* _Items from a data source_:
+ + + +

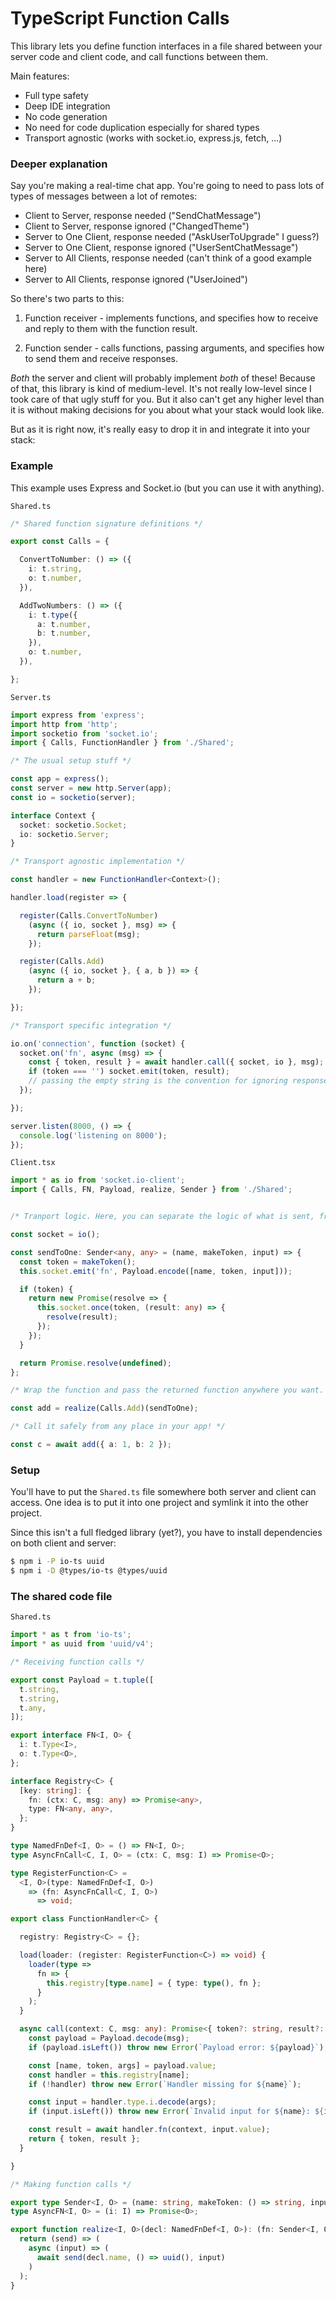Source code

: # TypeScript Function Calls

This library lets you define function interfaces in a file shared between your server code and client code, and call functions between them.

Main features:

- Full type safety
- Deep IDE integration
- No code generation
- No need for code duplication especially for shared types
- Transport agnostic (works with socket.io, express.js, fetch, ...)

### Deeper explanation

Say you're making a real-time chat app. You're going to need to pass lots of types of messages between a lot of remotes:

- Client to Server, response needed ("SendChatMessage")
- Client to Server, response ignored ("ChangedTheme")
- Server to One Client, response needed ("AskUserToUpgrade" I guess?)
- Server to One Client, response ignored ("UserSentChatMessage")
- Server to All Clients, response needed (can't think of a good example here)
- Server to All Clients, response ignored ("UserJoined")

So there's two parts to this:

1. Function receiver - implements functions, and specifies how to receive and reply to them with the function result.

2. Function sender - calls functions, passing arguments, and specifies how to send them and receive responses.

*Both* the server and client will probably implement *both* of these! Because of that, this library is kind of medium-level. It's not really low-level since  I took care of that ugly stuff for you. But it also can't get any higher level than it is without making decisions for you about what your stack would look like.

But as it is right now, it's really easy to drop it in and integrate it into your stack:

### Example

This example uses Express and Socket.io (but you can use it with anything).

`Shared.ts`

```typescript
/* Shared function signature definitions */

export const Calls = {

  ConvertToNumber: () => ({
    i: t.string,
    o: t.number,
  }),

  AddTwoNumbers: () => ({
    i: t.type({
      a: t.number,
      b: t.number,
    }),
    o: t.number,
  }),

};
```

`Server.ts`

```typescript
import express from 'express';
import http from 'http';
import socketio from 'socket.io';
import { Calls, FunctionHandler } from './Shared';

/* The usual setup stuff */

const app = express();
const server = new http.Server(app);
const io = socketio(server);

interface Context {
  socket: socketio.Socket;
  io: socketio.Server;
}

/* Transport agnostic implementation */

const handler = new FunctionHandler<Context>();

handler.load(register => {

  register(Calls.ConvertToNumber)
    (async ({ io, socket }, msg) => {
      return parseFloat(msg);
    });

  register(Calls.Add)
    (async ({ io, socket }, { a, b }) => {
      return a + b;
    });

});

/* Transport specific integration */

io.on('connection', function (socket) {
  socket.on('fn', async (msg) => {
    const { token, result } = await handler.call({ socket, io }, msg);
    if (token === '') socket.emit(token, result);
    // passing the empty string is the convention for ignoring responses
  });

});

server.listen(8000, () => {
  console.log('listening on 8000');
});
```

`Client.tsx`

```typescript
import * as io from 'socket.io-client';
import { Calls, FN, Payload, realize, Sender } from './Shared';


/* Tranport logic. Here, you can separate the logic of what is sent, from how it's sent and who it's sent to. Create as many types of functions as you need for this job. */

const socket = io();

const sendToOne: Sender<any, any> = (name, makeToken, input) => {
  const token = makeToken();
  this.socket.emit('fn', Payload.encode([name, token, input]));

  if (token) {
    return new Promise(resolve => {
      this.socket.once(token, (result: any) => {
        resolve(result);
      });
    });
  }

  return Promise.resolve(undefined);
};

/* Wrap the function and pass the returned function anywhere you want. */

const add = realize(Calls.Add)(sendToOne);

/* Call it safely from any place in your app! */

const c = await add({ a: 1, b: 2 });
```

### Setup

You'll have to put the `Shared.ts` file somewhere both server and client can access. One idea is to put it into one project and symlink it into the other project.

Since this isn't a full fledged library (yet?), you have to install dependencies on both client and server:

```sh
$ npm i -P io-ts uuid
$ npm i -D @types/io-ts @types/uuid
```

### The shared code file

`Shared.ts`

```typescript
import * as t from 'io-ts';
import * as uuid from 'uuid/v4';

/* Receiving function calls */

export const Payload = t.tuple([
  t.string,
  t.string,
  t.any,
]);

export interface FN<I, O> {
  i: t.Type<I>,
  o: t.Type<O>,
};

interface Registry<C> {
  [key: string]: {
    fn: (ctx: C, msg: any) => Promise<any>,
    type: FN<any, any>,
  };
}

type NamedFnDef<I, O> = () => FN<I, O>;
type AsyncFnCall<C, I, O> = (ctx: C, msg: I) => Promise<O>;

type RegisterFunction<C> =
  <I, O>(type: NamedFnDef<I, O>)
    => (fn: AsyncFnCall<C, I, O>)
      => void;

export class FunctionHandler<C> {

  registry: Registry<C> = {};

  load(loader: (register: RegisterFunction<C>) => void) {
    loader(type =>
      fn => {
        this.registry[type.name] = { type: type(), fn };
      }
    );
  }

  async call(context: C, msg: any): Promise<{ token?: string, result?: any }> {
    const payload = Payload.decode(msg);
    if (payload.isLeft()) throw new Error(`Payload error: ${payload}`);

    const [name, token, args] = payload.value;
    const handler = this.registry[name];
    if (!handler) throw new Error(`Handler missing for ${name}`);

    const input = handler.type.i.decode(args);
    if (input.isLeft()) throw new Error(`Invalid input for ${name}: ${input}`);

    const result = await handler.fn(context, input.value);
    return { token, result };
  }

}

/* Making function calls */

export type Sender<I, O> = (name: string, makeToken: () => string, input: I) => Promise<O>;
type AsyncFN<I, O> = (i: I) => Promise<O>;

export function realize<I, O>(decl: NamedFnDef<I, O>): (fn: Sender<I, O>) => AsyncFN<I, O> {
  return (send) => (
    async (input) => (
      await send(decl.name, () => uuid(), input)
    )
  );
}
```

+ + + +

* _What you are asked to do_:
Give the entries above again exactly, minus their pictures.

* _Result for this exercise_:
Source code

: # TypeScript Function Calls

This library lets you define function interfaces in a file shared between your server code and client code, and call functions between them.

Main features:

- Full type safety
- Deep IDE integration
- No code generation
- No need for code duplication especially for shared types
- Transport agnostic (works with socket.io, express.js, fetch, ...)

### Deeper explanation

Say you're making a real-time chat app. You're going to need to pass lots of types of messages between a lot of remotes:

- Client to Server, response needed ("SendChatMessage")
- Client to Server, response ignored ("ChangedTheme")
- Server to One Client, response needed ("AskUserToUpgrade" I guess?)
- Server to One Client, response ignored ("UserSentChatMessage")
- Server to All Clients, response needed (can't think of a good example here)
- Server to All Clients, response ignored ("UserJoined")

So there's two parts to this:

1. Function receiver - implements functions, and specifies how to receive and reply to them with the function result.

2. Function sender - calls functions, passing arguments, and specifies how to send them and receive responses.

*Both* the server and client will probably implement *both* of these! Because of that, this library is kind of medium-level. It's not really low-level since  I took care of that ugly stuff for you. But it also can't get any higher level than it is without making decisions for you about what your stack would look like.

But as it is right now, it's really easy to drop it in and integrate it into your stack:

### Example

This example uses Express and Socket.io (but you can use it with anything).

`Shared.ts`

```typescript
/* Shared function signature definitions */

export const Calls = {

  ConvertToNumber: () => ({
    i: t.string,
    o: t.number,
  }),

  AddTwoNumbers: () => ({
    i: t.type({
      a: t.number,
      b: t.number,
    }),
    o: t.number,
  }),

};
```

`Server.ts`

```typescript
import express from 'express';
import http from 'http';
import socketio from 'socket.io';
import { Calls, FunctionHandler } from './Shared';

/* The usual setup stuff */

const app = express();
const server = new http.Server(app);
const io = socketio(server);

interface Context {
  socket: socketio.Socket;
  io: socketio.Server;
}

/* Transport agnostic implementation */

const handler = new FunctionHandler<Context>();

handler.load(register => {

  register(Calls.ConvertToNumber)
    (async ({ io, socket }, msg) => {
      return parseFloat(msg);
    });

  register(Calls.Add)
    (async ({ io, socket }, { a, b }) => {
      return a + b;
    });

});

/* Transport specific integration */

io.on('connection', function (socket) {
  socket.on('fn', async (msg) => {
    const { token, result } = await handler.call({ socket, io }, msg);
    if (token === '') socket.emit(token, result);
    // passing the empty string is the convention for ignoring responses
  });

});

server.listen(8000, () => {
  console.log('listening on 8000');
});
```

`Client.tsx`

```typescript
import * as io from 'socket.io-client';
import { Calls, FN, Payload, realize, Sender } from './Shared';


/* Tranport logic. Here, you can separate the logic of what is sent, from how it's sent and who it's sent to. Create as many types of functions as you need for this job. */

const socket = io();

const sendToOne: Sender<any, any> = (name, makeToken, input) => {
  const token = makeToken();
  this.socket.emit('fn', Payload.encode([name, token, input]));

  if (token) {
    return new Promise(resolve => {
      this.socket.once(token, (result: any) => {
        resolve(result);
      });
    });
  }

  return Promise.resolve(undefined);
};

/* Wrap the function and pass the returned function anywhere you want. */

const add = realize(Calls.Add)(sendToOne);

/* Call it safely from any place in your app! */

const c = await add({ a: 1, b: 2 });
```

### Setup

You'll have to put the `Shared.ts` file somewhere both server and client can access. One idea is to put it into one project and symlink it into the other project.

Since this isn't a full fledged library (yet?), you have to install dependencies on both client and server:

```sh
$ npm i -P io-ts uuid
$ npm i -D @types/io-ts @types/uuid
```

### The shared code file

`Shared.ts`

```typescript
import * as t from 'io-ts';
import * as uuid from 'uuid/v4';

/* Receiving function calls */

export const Payload = t.tuple([
  t.string,
  t.string,
  t.any,
]);

export interface FN<I, O> {
  i: t.Type<I>,
  o: t.Type<O>,
};

interface Registry<C> {
  [key: string]: {
    fn: (ctx: C, msg: any) => Promise<any>,
    type: FN<any, any>,
  };
}

type NamedFnDef<I, O> = () => FN<I, O>;
type AsyncFnCall<C, I, O> = (ctx: C, msg: I) => Promise<O>;

type RegisterFunction<C> =
  <I, O>(type: NamedFnDef<I, O>)
    => (fn: AsyncFnCall<C, I, O>)
      => void;

export class FunctionHandler<C> {

  registry: Registry<C> = {};

  load(loader: (register: RegisterFunction<C>) => void) {
    loader(type =>
      fn => {
        this.registry[type.name] = { type: type(), fn };
      }
    );
  }

  async call(context: C, msg: any): Promise<{ token?: string, result?: any }> {
    const payload = Payload.decode(msg);
    if (payload.isLeft()) throw new Error(`Payload error: ${payload}`);

    const [name, token, args] = payload.value;
    const handler = this.registry[name];
    if (!handler) throw new Error(`Handler missing for ${name}`);

    const input = handler.type.i.decode(args);
    if (input.isLeft()) throw new Error(`Invalid input for ${name}: ${input}`);

    const result = await handler.fn(context, input.value);
    return { token, result };
  }

}

/* Making function calls */

export type Sender<I, O> = (name: string, makeToken: () => string, input: I) => Promise<O>;
type AsyncFN<I, O> = (i: I) => Promise<O>;

export function realize<I, O>(decl: NamedFnDef<I, O>): (fn: Sender<I, O>) => AsyncFN<I, O> {
  return (send) => (
    async (input) => (
      await send(decl.name, () => uuid(), input)
    )
  );
}
```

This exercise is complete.